Lisbon Payne Berry was born, as an enslaved person, in Hillsborough, North Carolina, in 1850 to Rev. Job Berry and Rebecca Nash. He was the second of eight children born to Rebecca and Job. Job Berry worked in Hillsborough as a painter, often for John Berry, and as a gardener at the Burwell School, and was enslaved by attorney Hugh Waddell. Rebecca Nash, enslaved by Justice Frederick Nash and Mary Kollock Nash, worked at the Nash Kollock School in Hillsborough, which was run by women of the Nash and Kollock families. The Berry family lived in a home behind the Nash house near the Eno River. As a child, Lisbon accompanied his mother Rebecca to work at the Nash Kollock School.

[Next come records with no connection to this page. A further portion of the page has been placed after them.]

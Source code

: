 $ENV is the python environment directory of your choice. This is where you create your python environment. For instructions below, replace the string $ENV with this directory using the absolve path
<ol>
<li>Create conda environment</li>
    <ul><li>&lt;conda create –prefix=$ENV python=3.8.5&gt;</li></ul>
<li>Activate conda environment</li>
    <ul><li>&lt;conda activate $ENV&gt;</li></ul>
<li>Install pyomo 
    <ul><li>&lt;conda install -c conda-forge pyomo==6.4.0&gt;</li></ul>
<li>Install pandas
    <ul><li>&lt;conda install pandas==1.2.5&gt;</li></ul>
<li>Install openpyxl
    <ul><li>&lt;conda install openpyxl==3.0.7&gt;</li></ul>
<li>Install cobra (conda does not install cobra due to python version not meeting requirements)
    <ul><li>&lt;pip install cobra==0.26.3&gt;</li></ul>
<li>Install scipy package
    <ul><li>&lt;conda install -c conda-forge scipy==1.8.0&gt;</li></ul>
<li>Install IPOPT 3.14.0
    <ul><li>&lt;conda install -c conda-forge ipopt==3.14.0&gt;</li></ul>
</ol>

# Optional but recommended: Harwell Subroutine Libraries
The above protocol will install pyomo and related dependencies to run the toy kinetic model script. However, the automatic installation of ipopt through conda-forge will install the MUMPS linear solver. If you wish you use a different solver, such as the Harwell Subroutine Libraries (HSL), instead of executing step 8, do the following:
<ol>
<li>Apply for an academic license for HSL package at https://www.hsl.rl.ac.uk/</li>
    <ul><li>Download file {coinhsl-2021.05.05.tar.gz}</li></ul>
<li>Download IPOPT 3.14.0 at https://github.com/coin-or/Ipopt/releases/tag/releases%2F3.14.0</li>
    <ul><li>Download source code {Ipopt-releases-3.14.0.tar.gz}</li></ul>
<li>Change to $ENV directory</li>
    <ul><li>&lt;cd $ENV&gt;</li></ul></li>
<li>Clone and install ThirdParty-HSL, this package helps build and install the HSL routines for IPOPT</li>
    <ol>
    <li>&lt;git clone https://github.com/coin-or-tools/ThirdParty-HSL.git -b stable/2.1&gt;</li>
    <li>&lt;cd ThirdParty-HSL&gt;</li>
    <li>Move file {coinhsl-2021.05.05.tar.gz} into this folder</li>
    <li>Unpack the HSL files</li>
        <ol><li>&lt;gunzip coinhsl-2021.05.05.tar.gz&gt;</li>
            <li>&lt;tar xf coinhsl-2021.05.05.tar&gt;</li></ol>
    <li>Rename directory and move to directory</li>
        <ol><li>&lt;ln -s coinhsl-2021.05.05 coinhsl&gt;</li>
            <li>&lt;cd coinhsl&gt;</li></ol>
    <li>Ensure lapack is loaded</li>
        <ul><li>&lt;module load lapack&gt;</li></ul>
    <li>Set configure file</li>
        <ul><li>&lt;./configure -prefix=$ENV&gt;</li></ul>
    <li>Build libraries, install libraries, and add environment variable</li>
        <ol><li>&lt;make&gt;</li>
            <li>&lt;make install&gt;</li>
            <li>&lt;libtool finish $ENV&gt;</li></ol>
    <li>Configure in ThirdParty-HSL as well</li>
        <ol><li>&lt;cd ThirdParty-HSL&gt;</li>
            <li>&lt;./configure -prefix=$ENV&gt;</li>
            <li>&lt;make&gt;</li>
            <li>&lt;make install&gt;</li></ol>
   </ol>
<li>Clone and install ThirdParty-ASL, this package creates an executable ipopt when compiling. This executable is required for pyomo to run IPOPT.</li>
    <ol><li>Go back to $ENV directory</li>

After Emancipation, Job and Rebecca purchased their own home in Hillsborough. Job established a school, called the Freedmen’s School, and a church, providing spaces for Black children and adults to exercise their freedoms to learn and worship, and served as a minister and missionary. In his adult life, Lisbon followed the examples set by his father in education and ministry and worked as a teacher – as did his five sisters – and a missionary. He studied theology at the Biddle Institute in Charlotte, graduating in 1873. He also studied law in Hillsborough, and in 1882 was admitted to the North Carolina Bar, becoming the first Black attorney in Orange County. In addition to being an attorney, Lisbon served the Hillsborough community for many years as an educator and a missionary.
Lisbon married Clovena Cannon, a teacher from South Carolina who had graduated from Pratt Institute in New York City. The couple lived in Hillsborough for a number of years before moving to Chattanooga, Tennessee, where Lisbon established schools, continued to work as a missionary, and became a successful businessman. Clovena also continued her work as a teacher. Lisbon served his community until he passed away in Chattanooga in 1935 at the age of 85. He is buried in Cresmont Cemetery in Hillsborough.